In the panorama, there are two islands on either end of the board. On one island, there are only tree stumps, the ruins of “some great, old forest.” On the other island, there is a lumber mill, with stacks of timber surrounding the site. The irony of a scene describing environmental devastation displayed on the product of that devastation is the point of the piece.
“It’s a way for us to acknowledge the complicity that we all have, as artists and as people, in the state of our environment,” Lefkowitz said.
This conscious recognition of art in its environmental and social context has been a major part of Lefkowitz’s work. When Carleton installed a new geothermal heating system a few years ago as part of its Climate Action Plan, a project which required temporarily fencing off the Bald Spot, Lefkowitz cut holes in some of the material that covered the fence and added frames “to mimic pictures on a gallery wall,” titling it “Landscape and Labor.”

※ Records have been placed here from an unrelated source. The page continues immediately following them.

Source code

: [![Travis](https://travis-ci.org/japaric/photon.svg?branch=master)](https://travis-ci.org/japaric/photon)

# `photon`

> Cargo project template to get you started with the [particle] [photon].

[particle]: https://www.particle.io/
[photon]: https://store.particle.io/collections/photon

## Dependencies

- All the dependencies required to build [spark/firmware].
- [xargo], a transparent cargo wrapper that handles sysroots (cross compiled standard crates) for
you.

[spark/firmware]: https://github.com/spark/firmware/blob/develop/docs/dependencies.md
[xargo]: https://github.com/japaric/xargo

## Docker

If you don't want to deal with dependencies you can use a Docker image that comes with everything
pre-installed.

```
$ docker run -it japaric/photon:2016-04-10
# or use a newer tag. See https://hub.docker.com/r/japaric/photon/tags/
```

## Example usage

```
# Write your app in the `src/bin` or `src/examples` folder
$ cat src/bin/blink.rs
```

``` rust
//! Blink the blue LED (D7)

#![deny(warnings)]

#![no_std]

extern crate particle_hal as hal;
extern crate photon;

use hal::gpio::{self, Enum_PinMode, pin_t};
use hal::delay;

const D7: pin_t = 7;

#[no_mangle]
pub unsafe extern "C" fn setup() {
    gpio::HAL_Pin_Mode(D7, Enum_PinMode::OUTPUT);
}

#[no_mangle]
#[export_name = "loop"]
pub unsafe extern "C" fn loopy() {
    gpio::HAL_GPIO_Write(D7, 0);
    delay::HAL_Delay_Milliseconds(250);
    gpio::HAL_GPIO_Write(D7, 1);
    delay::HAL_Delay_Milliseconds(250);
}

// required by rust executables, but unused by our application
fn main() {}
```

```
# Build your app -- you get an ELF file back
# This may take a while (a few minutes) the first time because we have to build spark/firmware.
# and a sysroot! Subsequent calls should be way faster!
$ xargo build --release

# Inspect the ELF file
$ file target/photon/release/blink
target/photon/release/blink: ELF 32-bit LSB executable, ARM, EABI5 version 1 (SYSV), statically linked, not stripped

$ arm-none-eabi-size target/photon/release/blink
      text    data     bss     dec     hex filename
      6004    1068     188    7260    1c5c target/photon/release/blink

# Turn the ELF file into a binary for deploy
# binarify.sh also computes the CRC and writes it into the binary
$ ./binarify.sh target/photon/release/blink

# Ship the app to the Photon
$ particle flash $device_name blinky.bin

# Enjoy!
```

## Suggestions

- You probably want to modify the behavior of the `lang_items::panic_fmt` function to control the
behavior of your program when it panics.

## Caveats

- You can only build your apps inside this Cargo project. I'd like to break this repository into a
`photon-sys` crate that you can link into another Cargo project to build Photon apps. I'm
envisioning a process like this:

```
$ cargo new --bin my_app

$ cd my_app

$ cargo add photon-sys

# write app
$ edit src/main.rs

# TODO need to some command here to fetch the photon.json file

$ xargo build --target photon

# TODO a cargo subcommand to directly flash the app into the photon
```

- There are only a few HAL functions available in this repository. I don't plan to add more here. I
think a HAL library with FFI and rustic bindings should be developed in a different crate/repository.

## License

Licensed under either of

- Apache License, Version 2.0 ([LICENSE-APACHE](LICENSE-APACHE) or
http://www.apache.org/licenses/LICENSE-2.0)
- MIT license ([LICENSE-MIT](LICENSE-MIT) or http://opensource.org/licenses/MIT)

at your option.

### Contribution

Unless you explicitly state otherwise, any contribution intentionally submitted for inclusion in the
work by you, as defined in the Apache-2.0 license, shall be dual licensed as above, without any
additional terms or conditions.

He wanted to capture numerous aspects of the project: the role of workers in the space, the separation of the pipe from the rest of campus, the connection between the project and larger ambitions to address climate change, and positive and negative student reactions, all in order “to honor, really, what was going on in that space at that time.”

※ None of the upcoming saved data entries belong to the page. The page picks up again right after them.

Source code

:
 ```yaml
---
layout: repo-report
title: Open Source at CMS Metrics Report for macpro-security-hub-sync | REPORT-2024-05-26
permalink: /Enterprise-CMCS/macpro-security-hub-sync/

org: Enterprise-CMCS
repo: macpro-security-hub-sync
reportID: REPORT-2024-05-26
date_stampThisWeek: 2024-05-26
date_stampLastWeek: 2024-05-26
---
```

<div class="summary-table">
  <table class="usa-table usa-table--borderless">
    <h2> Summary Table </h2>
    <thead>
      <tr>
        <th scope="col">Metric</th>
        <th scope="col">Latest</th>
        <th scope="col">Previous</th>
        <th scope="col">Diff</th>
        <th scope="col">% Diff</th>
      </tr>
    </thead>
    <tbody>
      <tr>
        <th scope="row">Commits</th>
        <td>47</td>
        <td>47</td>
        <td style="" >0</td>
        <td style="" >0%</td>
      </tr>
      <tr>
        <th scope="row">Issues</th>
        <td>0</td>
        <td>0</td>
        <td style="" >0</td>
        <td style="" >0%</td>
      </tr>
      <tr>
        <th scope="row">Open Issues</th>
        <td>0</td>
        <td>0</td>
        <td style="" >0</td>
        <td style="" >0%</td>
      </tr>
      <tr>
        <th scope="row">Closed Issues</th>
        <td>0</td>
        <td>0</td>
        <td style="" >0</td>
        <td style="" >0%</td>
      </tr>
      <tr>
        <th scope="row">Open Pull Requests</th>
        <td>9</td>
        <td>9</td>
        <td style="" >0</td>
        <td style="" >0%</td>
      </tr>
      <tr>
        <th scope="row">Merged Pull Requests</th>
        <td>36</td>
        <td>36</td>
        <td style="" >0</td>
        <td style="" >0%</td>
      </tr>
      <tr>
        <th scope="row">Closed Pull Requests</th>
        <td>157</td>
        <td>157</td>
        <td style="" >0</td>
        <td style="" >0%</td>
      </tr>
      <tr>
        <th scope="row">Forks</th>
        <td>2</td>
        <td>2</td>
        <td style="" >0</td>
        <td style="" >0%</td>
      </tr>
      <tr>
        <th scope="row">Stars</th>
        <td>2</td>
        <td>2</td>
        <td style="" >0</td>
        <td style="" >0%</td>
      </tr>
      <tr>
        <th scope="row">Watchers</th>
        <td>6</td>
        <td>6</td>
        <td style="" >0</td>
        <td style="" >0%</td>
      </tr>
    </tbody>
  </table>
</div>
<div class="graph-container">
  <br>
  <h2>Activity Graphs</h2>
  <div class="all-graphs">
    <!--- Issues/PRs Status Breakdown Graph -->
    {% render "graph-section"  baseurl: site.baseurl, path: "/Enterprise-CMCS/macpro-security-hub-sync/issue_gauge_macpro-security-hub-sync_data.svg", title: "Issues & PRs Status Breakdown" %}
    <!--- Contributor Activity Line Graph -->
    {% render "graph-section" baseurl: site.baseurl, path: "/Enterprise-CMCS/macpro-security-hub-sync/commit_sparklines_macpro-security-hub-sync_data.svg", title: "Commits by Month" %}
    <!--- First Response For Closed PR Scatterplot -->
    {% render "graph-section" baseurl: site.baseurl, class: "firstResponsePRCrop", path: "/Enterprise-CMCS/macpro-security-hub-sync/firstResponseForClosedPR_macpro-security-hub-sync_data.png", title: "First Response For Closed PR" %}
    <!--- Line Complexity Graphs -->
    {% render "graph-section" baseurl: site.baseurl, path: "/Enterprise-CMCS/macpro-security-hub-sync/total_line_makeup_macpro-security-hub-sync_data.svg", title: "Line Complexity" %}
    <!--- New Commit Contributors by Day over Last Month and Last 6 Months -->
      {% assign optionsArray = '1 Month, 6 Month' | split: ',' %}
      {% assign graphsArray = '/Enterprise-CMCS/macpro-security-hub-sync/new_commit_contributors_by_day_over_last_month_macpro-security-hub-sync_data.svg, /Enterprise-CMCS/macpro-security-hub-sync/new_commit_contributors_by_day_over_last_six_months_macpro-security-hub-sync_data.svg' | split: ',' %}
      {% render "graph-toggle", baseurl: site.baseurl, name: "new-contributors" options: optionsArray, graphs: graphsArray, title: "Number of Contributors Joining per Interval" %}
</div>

Lefkowitz’s projects have also extended beyond connecting specific pieces to general themes. In collaboration with Doug Bratland, a St. Olaf alum and current web content and design strategist at Carleton, Lefkowitz recently created a collection of half-satirical, half-commemorative pieces called “Nirthfolde.”
“The idea was based around a small-town tourism or information office,” Lefkowitz said. “We wanted to gently critique the way that small towns market themselves.”
The collection, which has mock walking trails, faux commemorative sites and brochures among other things, gave Lefkowitz and his peers the ability to work with the general concept in many different ways.
“It’s been a really fun project,” he said, “reimagining a familiar place as a slightly askew version of Northfield.”
Lefkowitz’s pride in the Nirthfolde project is self-evident. When any student comes to his office, they will pass a sign describing a talk he gave about the event. He even has boxes of extra brochures from the exhibit, which he will gladly give to those who would like one.
Lefkowitz has been incredibly grateful to his students over the years as well. In and outside of class, his students have helped him revise and contemplate how he does his work. For example, he is considering creating an art exhibition at the Rice County landfill and recycling center, where he often gets materials for his pieces, as a class project.
“It would be kind of fitting to have it in that space,” he said, seeing the opportunity to educate, innovate and expand broader social interest in the “found materials” art form.
These projects and Lefkowitz’s place in the Art Speaks exhibit show his commitment to the Carleton community and to the relationship between his work and the world in which Carleton connects, communicates, educates and inspires.